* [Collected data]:
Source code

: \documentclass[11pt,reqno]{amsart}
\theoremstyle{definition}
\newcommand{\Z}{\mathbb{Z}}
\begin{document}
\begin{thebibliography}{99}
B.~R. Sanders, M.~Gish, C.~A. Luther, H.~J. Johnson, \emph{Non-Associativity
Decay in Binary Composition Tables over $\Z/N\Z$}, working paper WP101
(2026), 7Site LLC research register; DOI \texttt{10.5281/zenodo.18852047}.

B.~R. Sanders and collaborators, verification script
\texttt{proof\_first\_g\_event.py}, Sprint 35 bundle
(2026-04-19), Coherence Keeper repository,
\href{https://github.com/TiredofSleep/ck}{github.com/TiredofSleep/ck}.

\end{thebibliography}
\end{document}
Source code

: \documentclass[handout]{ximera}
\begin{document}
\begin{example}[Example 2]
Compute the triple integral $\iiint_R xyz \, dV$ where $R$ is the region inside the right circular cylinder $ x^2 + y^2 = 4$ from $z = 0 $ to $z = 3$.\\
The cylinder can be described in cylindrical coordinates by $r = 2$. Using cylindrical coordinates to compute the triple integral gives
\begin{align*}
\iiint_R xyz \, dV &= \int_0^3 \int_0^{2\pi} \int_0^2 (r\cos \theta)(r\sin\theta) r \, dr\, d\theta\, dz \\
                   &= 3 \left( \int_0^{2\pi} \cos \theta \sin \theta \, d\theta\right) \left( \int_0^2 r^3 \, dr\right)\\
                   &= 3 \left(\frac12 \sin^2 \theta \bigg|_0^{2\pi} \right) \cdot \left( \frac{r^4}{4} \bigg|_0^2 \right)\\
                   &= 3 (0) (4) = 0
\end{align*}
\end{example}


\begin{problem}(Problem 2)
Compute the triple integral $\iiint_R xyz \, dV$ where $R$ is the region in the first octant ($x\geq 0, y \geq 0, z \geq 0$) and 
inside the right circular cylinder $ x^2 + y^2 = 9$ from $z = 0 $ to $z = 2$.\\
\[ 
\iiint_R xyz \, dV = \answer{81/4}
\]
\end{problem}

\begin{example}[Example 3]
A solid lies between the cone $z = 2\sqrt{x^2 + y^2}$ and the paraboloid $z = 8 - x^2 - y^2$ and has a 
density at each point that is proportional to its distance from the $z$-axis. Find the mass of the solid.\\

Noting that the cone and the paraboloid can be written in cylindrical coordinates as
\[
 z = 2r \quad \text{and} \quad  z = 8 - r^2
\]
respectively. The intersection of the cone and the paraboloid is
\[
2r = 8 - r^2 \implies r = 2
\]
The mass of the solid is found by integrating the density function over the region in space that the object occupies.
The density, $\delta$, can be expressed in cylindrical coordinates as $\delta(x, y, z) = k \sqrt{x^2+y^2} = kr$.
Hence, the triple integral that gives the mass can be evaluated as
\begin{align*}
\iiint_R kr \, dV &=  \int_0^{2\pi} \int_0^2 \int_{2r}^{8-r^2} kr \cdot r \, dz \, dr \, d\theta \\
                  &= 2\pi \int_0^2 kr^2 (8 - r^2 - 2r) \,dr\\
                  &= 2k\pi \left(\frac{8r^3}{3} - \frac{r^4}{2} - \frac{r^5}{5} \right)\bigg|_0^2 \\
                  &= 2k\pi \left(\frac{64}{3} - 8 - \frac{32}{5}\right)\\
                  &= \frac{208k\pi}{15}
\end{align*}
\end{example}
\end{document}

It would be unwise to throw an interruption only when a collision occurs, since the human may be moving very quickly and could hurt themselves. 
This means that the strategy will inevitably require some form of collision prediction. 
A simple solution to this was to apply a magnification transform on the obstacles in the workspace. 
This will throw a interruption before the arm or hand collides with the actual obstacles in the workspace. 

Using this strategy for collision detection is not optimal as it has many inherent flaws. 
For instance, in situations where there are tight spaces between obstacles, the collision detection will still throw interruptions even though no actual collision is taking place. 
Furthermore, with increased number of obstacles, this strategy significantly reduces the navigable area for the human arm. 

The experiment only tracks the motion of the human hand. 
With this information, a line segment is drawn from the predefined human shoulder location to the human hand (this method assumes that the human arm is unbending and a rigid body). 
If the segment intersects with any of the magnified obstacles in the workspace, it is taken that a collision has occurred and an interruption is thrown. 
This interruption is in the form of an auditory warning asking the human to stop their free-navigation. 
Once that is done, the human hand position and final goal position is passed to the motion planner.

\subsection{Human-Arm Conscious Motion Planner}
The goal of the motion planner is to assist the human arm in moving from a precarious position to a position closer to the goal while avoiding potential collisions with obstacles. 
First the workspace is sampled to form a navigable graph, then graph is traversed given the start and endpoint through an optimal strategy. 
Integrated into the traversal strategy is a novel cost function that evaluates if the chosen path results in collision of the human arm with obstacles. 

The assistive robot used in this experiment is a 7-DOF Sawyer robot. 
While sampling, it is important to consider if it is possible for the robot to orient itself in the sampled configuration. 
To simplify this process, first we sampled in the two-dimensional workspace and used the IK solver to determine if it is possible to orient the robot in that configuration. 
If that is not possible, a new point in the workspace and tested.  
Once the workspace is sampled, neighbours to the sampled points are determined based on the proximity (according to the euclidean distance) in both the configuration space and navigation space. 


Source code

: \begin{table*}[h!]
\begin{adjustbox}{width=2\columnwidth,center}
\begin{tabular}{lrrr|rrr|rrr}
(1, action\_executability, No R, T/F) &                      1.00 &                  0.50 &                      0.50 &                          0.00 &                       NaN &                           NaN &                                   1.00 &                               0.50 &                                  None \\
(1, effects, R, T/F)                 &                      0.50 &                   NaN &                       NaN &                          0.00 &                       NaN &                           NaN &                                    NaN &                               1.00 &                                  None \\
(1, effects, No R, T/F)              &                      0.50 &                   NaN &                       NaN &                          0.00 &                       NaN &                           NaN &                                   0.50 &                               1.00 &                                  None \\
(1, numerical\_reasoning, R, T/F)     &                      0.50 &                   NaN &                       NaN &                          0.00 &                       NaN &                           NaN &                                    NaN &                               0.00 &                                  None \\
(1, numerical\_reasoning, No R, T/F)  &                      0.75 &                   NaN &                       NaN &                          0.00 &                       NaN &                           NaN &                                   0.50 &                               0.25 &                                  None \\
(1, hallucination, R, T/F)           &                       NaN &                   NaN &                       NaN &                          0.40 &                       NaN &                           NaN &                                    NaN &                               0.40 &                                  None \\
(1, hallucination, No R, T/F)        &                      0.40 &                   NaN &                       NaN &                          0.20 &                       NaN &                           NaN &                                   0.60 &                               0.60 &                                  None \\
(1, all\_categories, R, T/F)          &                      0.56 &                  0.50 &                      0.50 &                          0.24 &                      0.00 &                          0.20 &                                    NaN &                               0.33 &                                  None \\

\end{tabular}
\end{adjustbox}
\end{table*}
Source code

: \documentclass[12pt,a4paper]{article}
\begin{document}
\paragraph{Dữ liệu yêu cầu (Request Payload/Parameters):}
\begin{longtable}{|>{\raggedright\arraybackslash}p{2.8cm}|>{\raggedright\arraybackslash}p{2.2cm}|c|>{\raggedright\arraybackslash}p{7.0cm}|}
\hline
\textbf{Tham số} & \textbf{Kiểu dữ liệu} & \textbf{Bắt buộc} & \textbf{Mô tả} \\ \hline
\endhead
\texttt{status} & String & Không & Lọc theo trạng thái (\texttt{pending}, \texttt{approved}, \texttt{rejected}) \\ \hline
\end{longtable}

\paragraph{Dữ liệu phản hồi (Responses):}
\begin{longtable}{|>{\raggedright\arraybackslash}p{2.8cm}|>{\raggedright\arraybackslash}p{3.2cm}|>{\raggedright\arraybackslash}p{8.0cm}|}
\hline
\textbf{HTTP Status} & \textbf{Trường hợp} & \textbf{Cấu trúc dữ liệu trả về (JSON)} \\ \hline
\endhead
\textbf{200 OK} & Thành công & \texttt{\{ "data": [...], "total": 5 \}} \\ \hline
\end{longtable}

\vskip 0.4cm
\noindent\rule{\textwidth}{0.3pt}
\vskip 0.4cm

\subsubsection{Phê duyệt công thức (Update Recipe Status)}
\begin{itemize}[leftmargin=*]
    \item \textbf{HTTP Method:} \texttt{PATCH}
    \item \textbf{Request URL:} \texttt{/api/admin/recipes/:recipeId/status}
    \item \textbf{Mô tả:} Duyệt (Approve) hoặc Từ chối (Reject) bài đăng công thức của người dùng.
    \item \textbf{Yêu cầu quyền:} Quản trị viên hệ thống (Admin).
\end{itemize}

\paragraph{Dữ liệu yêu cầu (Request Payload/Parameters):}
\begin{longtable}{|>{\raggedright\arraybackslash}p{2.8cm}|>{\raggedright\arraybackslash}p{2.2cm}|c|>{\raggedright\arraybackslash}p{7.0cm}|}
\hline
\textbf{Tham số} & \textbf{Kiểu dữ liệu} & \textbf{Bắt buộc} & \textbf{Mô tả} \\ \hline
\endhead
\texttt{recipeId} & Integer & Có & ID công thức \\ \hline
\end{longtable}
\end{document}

* [Task instructions]: Lines in the records above that contain the word "will" need to be counted; the reply is that number and nothing else.

* [Worked solution]: 3